Strategic Review 103 Autumn 1975


Contents

  • An editorial by EGG sniping at Arnold Hendricks over a poor review of D&D
  • TSR News announces the Games Division and the Hobby Division
  • Announcement about the upcoming Empire of the Petal Throne by M. A. R. Barker
  • New monsters: the Yeti, Shambling Mound, Leprechaun, Shrieker, Ghost, Naga, Wind Walker, Piercer, and Lurker Above*
  • A ranking of most popular game genres by 42 members of the Strategists Club and ...
  • Announcement about Boot Hill*
  • A tongue-in-cheek bestiary featuring "Weregamers," "Umpyres," "Hippygriffs," and the like
  • The Battle of Ebro River, a scenario for 15mm Napoleonics
  • Wargaming World News
  • An article, The Art of Gunfighting, uncredited*
  • A truly dumb poem about unicorns
  • Mapping the Dungeons: a news column about various GMs and their games
  • The Deserted Cities of Mars, by Jim Ward*
  • Appearance of the TSR Hobbies lizard man logo

Items of Interest

The monsters added in each edition are of great interest to me. They represent player behavior in that one can suppose they are a direct response to needs of the dungeon/fantasy ecosystem. Another way to say it is that these monsters seem to be partly driven by general interest and partly driven by the need to challenge (punish?) players who are tearing through dungeons! Of course Yetis are carnivorous and "very fond of human flesh." And have a look at Shambling mounds! They have brains that are hidden behind "thick, fibrous, ... difficult to penetrate" layers that are immune to fire. Shamblers are difficult to hit, AC0, and when you do hit them your weapon does half damage. Lightning makes a Shambler grow! Cold does one-half or no damage. Crushing doesn't do much either, as a Shambler can flatten itself. Leprechauns exist to play tricks and be a general pain in the ass (polymorph non-living objects, make illusions, etc. at will). Shriekers are the alarm system of the dungeon, calling in Shamblers and Purple Worms when hit by torch or spell light. Piercers and Lurkers Above (Lurker Aboves?) are classic trap monsters – very hard to detect, often attacking with surprise.

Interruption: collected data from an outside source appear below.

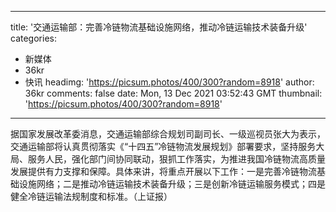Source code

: 
---
title: '交通运输部：完善冷链物流基础设施网络，推动冷链运输技术装备升级'
categories: 
 - 新媒体
 - 36kr
 - 快讯
headimg: 'https://picsum.photos/400/300?random=8918'
author: 36kr
comments: false
date: Mon, 13 Dec 2021 03:52:43 GMT
thumbnail: 'https://picsum.photos/400/300?random=8918'
---

<div>   
据国家发展改革委消息，交通运输部综合规划司副司长、一级巡视员张大为表示，交通运输部将认真贯彻落实《“十四五”冷链物流发展规划》部署要求，坚持服务大局、服务人民，强化部门间协同联动，狠抓工作落实，为推进我国冷链物流高质量发展提供有力支撑和保障。具体来讲，将重点开展以下工作：一是完善冷链物流基础设施网络；二是推动冷链运输技术装备升级；三是创新冷链运输服务模式；四是健全冷链运输法规制度和标准。（上证报）  
</div>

The top genres for wargames as ranked by 42 of the 60+ members of The Strategists Club in 1975 was Fantasy, Ancients, ACW (American Civil War), and WWI. If you had asked 7 years earlier, I suspect you could replace Fantasy and Ancients with Napoleonic games. Also, I'm a bit surprised by the absence of WWII. Of course there were other genres that appeared in the ranks, SR only reported the top 4.

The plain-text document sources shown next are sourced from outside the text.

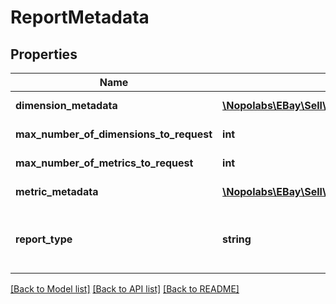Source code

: # ReportMetadata

## Properties
Name | Type | Description | Notes
------------ | ------------- | ------------- | -------------
**dimension_metadata** | [**\Nopolabs\EBay\Sell\Marketing\Model\DimensionMetadata[]**](DimensionMetadata.md) | A list containing the metadata for the dimension used in the report. | [optional] 
**max_number_of_dimensions_to_request** | **int** | The maximum number of dimensions that can be requested for the specified report type. | [optional] 
**max_number_of_metrics_to_request** | **int** | The maximum number of metrics that can be requested for the specified report type. | [optional] 
**metric_metadata** | [**\Nopolabs\EBay\Sell\Marketing\Model\MetricMetadata[]**](MetricMetadata.md) | A list containing the metadata for the metrics in the report. | [optional] 
**report_type** | **string** | The report_type, as specified in the request to create the report task. For implementation help, refer to &lt;a href&#x3D;&#39;https://developer.ebay.com/devzone/rest/api-ref/marketing/types/ReportTypeEnum.html&#39;&gt;eBay API documentation&lt;/a&gt; | [optional] 

[[Back to Model list]](../README.md#documentation-for-models) [[Back to API list]](../README.md#documentation-for-api-endpoints) [[Back to README]](../README.md)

Western didn't make the list. Which seems to have been a disappointment to Gary Gygax and Brian Blume, as they were all set to release Boot Hill. So much so that they say: "We would not have gone ahead with BOOT HILL based on survey answers, but sometimes the publishers can know more than their market." (What a cocky thing to say! If you don't want to hear other answers, don't ask the questions, right?) I think Boot Hill is a cool game and a cool idea, but it has never been as popular as other TSR games/genres. I think what we have hear are two guys who grew up on cowboy movies not realizing that the market for "cowboys & indians" (I lower cased the latter on purpose as it's such a misnomer) had shrunk/was shrinking in the same way as the market for boxing and horse racing. IOW, a great game with a narrower, if hardcore following.

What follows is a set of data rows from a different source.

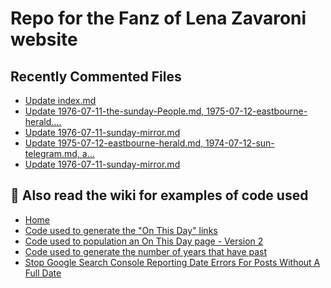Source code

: # Repo for the Fanz of Lena Zavaroni website

## Recently Commented Files
<!-- BLOG-POST-LIST:START -->
- [Update index.md](https://github.com/FanzOfLenaZavaroni/fanzoflenazavaroni.github.io/commit/11bd7320068c8000985e16c4078e5fa50357ff7b)
- [Update 1976-07-11-the-sunday-People.md, 1975-07-12-eastbourne-herald.…](https://github.com/FanzOfLenaZavaroni/fanzoflenazavaroni.github.io/commit/a3188d5e7069d0ba23646681af853b076a09895a)
- [Update 1976-07-11-sunday-mirror.md](https://github.com/FanzOfLenaZavaroni/fanzoflenazavaroni.github.io/commit/59ffe7586b8b85062e5aab7e563cf0c4701c6fcb)
- [Update 1975-07-12-eastbourne-herald.md, 1974-07-12-sun-telegram.md, a…](https://github.com/FanzOfLenaZavaroni/fanzoflenazavaroni.github.io/commit/808a1c3b52c47f2f5a69c1bdb7acd67fbbe3bb6a)
- [Update 1976-07-11-sunday-mirror.md](https://github.com/FanzOfLenaZavaroni/fanzoflenazavaroni.github.io/commit/dfd677cba42e686073c4827269aedddf79eef93f)
<!-- BLOG-POST-LIST:END -->

## :notebook: Also read the wiki for examples of code used
* [Home](https://github.com/FanzOfLenaZavaroni/fanzoflenazavaroni.github.io/wiki)
* [Code used to generate the "On This Day" links](https://github.com/FanzOfLenaZavaroni/fanzoflenazavaroni.github.io/wiki/On-This-Day-Code)
* [Code used to population an On This Day page - Version 2](https://github.com/FanzOfLenaZavaroni/fanzoflenazavaroni.github.io/wiki/Code-used-to-population-an-On-This-Day-page-%E2%80%90-Version-2)
* [Code used to generate the number of years that have past](https://github.com/FanzOfLenaZavaroni/fanzoflenazavaroni.github.io/wiki/Number-of-years-gone-by-code)
* [Stop Google Search Console Reporting Date Errors For Posts Without A Full Date](https://github.com/FanzOfLenaZavaroni/fanzoflenazavaroni.github.io/wiki/Stop-Google-Search-Console-Reporting-Date-Errors-For-Posts-Without-A-Full-Date)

The article on The Art of Gunfighting was released under the heading Gallery of Gunfighters (essentially promising more western articles to come). It was a really interesting read for me. The author (uncredited but I'm guessing Gary) dives fairly deep into styles of holstering (or not) guns and the relative merits of each for speed of draw. The basic theme is to debunk a lot of romantic/Hollywood ideas about gunfighting.

Deserted Cities of Mars really speaks for itself. I love that we are getting more diversity of genre in the SR -- Western, Fantasy, Napoleonics, and Science Fiction (Science Fantasy actually) as well as D&D in this one. I dislike the amount of silly humor, but ... humor is often relative to its time and doesn't always date well. Anyway, the great thing about Deserted Cities is that the description of Martian cities not only helps draw out a picture of the world of Barsoom, but is backed by tables for generating the features of a typical Martian city.